Deactivating and Reactivating Courses

The information found below will assist sponsors in determining when and how to deactivate and reactivate courses in the Course Inventory Management (CIM-C) system. Additionally, this information includes details on the Six-Ten (“6-10”) Policy, which provides a mechanism for reviewing course offerings for relevance and ongoing need.

Deactivating Courses

When a course is no longer useful, the department should take the initiative to have it deactivated. To deactivate a course:

  • log into the Course Inventory Management (CIM-C) system;
  • type the course rubric and number of the course and search for the course;
  • click the red Deactivate button on the left side;
  • respond accordingly to the small set of questions;
    • Proposed Deactivation term
    • Justification for this deactivation: We encourage the justification to include why you are deactivating the course (if noting that it is no longer offered, include in your response why it is no longer being offered)  and the last time the course was offered.
    • Is this course listed in other programs and/or catalog pages outside the sponsoring department? Check the CIM Ecosystem, located above the General Information section in CIM-C for this course proposal.
      • If yes is selected,
        • review the CIM Ecosystem and notify the CIM Users in the Department Head Role for programs that reference the course, as they may be impacted by this deactivation. The CIM Ecosystem is the section above the General Information in CIM-C, which shows the catalog pages and programs that reference the course. While not required to use, we have provided a Letter of Acknowledgement template to use if needed; and
        • after completing the review/communication with the CIM Ecosystem as necessary, click the ‘Acknowledged’ check box
  • click the green Save & Submit button to start the workflow approval process.

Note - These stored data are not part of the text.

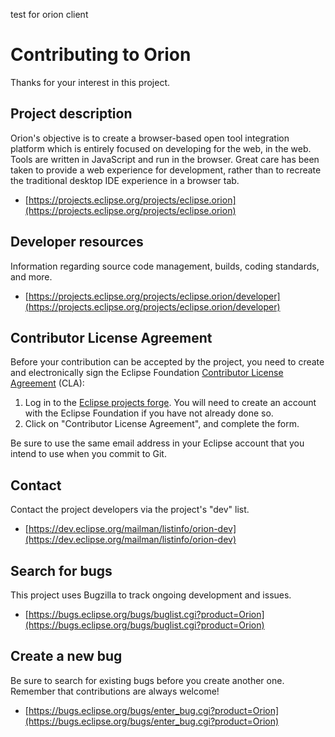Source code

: test for orion client

Contributing to Orion
=====================
Thanks for your interest in this project.

Project description
--------------------
Orion's objective is to create a browser-based open tool integration platform which is entirely focused on
developing for the web, in the web. Tools are written in JavaScript and run in the browser. Great care has
been taken to provide a web experience for development, rather than to recreate the traditional desktop
IDE experience in a browser tab.

- [https://projects.eclipse.org/projects/eclipse.orion](https://projects.eclipse.org/projects/eclipse.orion)

Developer resources
--------------------
Information regarding source code management, builds, coding standards, and more.

- [https://projects.eclipse.org/projects/eclipse.orion/developer](https://projects.eclipse.org/projects/eclipse.orion/developer)

Contributor License Agreement
------------------------------
Before your contribution can be accepted by the project, you need to create and electronically sign the
Eclipse Foundation [Contributor License Agreement](https://www.eclipse.org/legal/CLA.php) (CLA):

1. Log in to the [Eclipse projects forge](https://projects.eclipse.org/user/login/sso). You will need to
   create an account with the Eclipse Foundation if you have not already done so.
2. Click on "Contributor License Agreement", and complete the form.

Be sure to use the same email address in your Eclipse account that you intend to use when you commit to Git.

Contact
--------
Contact the project developers via the project's "dev" list.

- [https://dev.eclipse.org/mailman/listinfo/orion-dev](https://dev.eclipse.org/mailman/listinfo/orion-dev)

Search for bugs
----------------
This project uses Bugzilla to track ongoing development and issues.

- [https://bugs.eclipse.org/bugs/buglist.cgi?product=Orion](https://bugs.eclipse.org/bugs/buglist.cgi?product=Orion)

Create a new bug
-----------------
Be sure to search for existing bugs before you create another one. Remember that contributions are always welcome!

- [https://bugs.eclipse.org/bugs/enter_bug.cgi?product=Orion](https://bugs.eclipse.org/bugs/enter_bug.cgi?product=Orion)
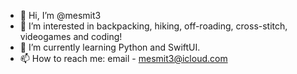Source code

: - 👋 Hi, I’m @mesmit3
- 👀 I’m interested in backpacking, hiking, off-roading, cross-stitch, videogames and coding!
- 🌱 I’m currently learning Python and SwiftUI.
- 📫 How to reach me: email - mesmit3@icloud.com

<!---
mesmit3/mesmit3 is a ✨ special ✨ repository because its `README.md` (this file) appears on your GitHub profile.
You can click the Preview link to take a look at your changes.
--->
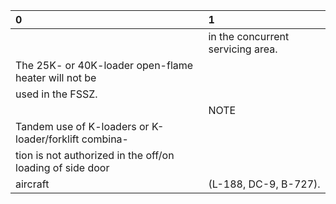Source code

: | 0                                                         | 1                                 |
|:----------------------------------------------------------|:----------------------------------|
|                                                           | in the concurrent servicing area. |
| The 25K- or 40K-loader open-flame heater will not be      |                                   |
| used in the FSSZ.                                         |                                   |
|                                                           | NOTE                              |
| Tandem use of K-loaders or K-loader/forklift combina-     |                                   |
| tion is not authorized in the off/on loading of side door |                                   |
| aircraft                                                  | (L-188, DC-9, B-727).             |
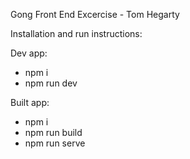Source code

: Gong Front End Excercise - Tom Hegarty 

Installation and run instructions: 

Dev app: 
  - npm i
  - npm run dev

Built app:
 - npm i
 - npm run build
 - npm run serve


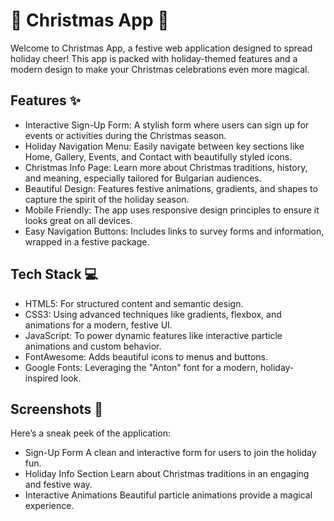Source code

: # 🎄 Christmas App 🎅
Welcome to Christmas App, a festive web application designed to spread holiday cheer! This app is packed with holiday-themed features and a modern design to make your Christmas celebrations even more magical.

## Features ✨
- Interactive Sign-Up Form: A stylish form where users can sign up for events or activities during the Christmas season.
- Holiday Navigation Menu: Easily navigate between key sections like Home, Gallery, Events, and Contact with beautifully styled icons.
- Christmas Info Page: Learn more about Christmas traditions, history, and meaning, especially tailored for Bulgarian audiences.
- Beautiful Design: Features festive animations, gradients, and shapes to capture the spirit of the holiday season.
- Mobile Friendly: The app uses responsive design principles to ensure it looks great on all devices.
- Easy Navigation Buttons: Includes links to survey forms and information, wrapped in a festive package.
## Tech Stack 💻
- HTML5: For structured content and semantic design.
- CSS3: Using advanced techniques like gradients, flexbox, and animations for a modern, festive UI.
- JavaScript: To power dynamic features like interactive particle animations and custom behavior.
- FontAwesome: Adds beautiful icons to menus and buttons.
- Google Fonts: Leveraging the "Anton" font for a modern, holiday-inspired look.
## Screenshots 📸
Here’s a sneak peek of the application:
- Sign-Up Form
A clean and interactive form for users to join the holiday fun.
- Holiday Info Section
Learn about Christmas traditions in an engaging and festive way.
- Interactive Animations
Beautiful particle animations provide a magical experience.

Once the Save & Submit button is clicked, CIM-C will route the deactivation request through the necessary departmental, college, and campus level workflow for review and approvals.

Six-Ten Policy

The Six-Ten (“6-10”) Policy provides a mechanism for reviewing course offerings for relevance and ongoing need. While units can pull their 6-10 reports at any time by visiting the DMI website, the Provost’s Office encourages colleges and schools to review these reports annually to maintain their courses and programs.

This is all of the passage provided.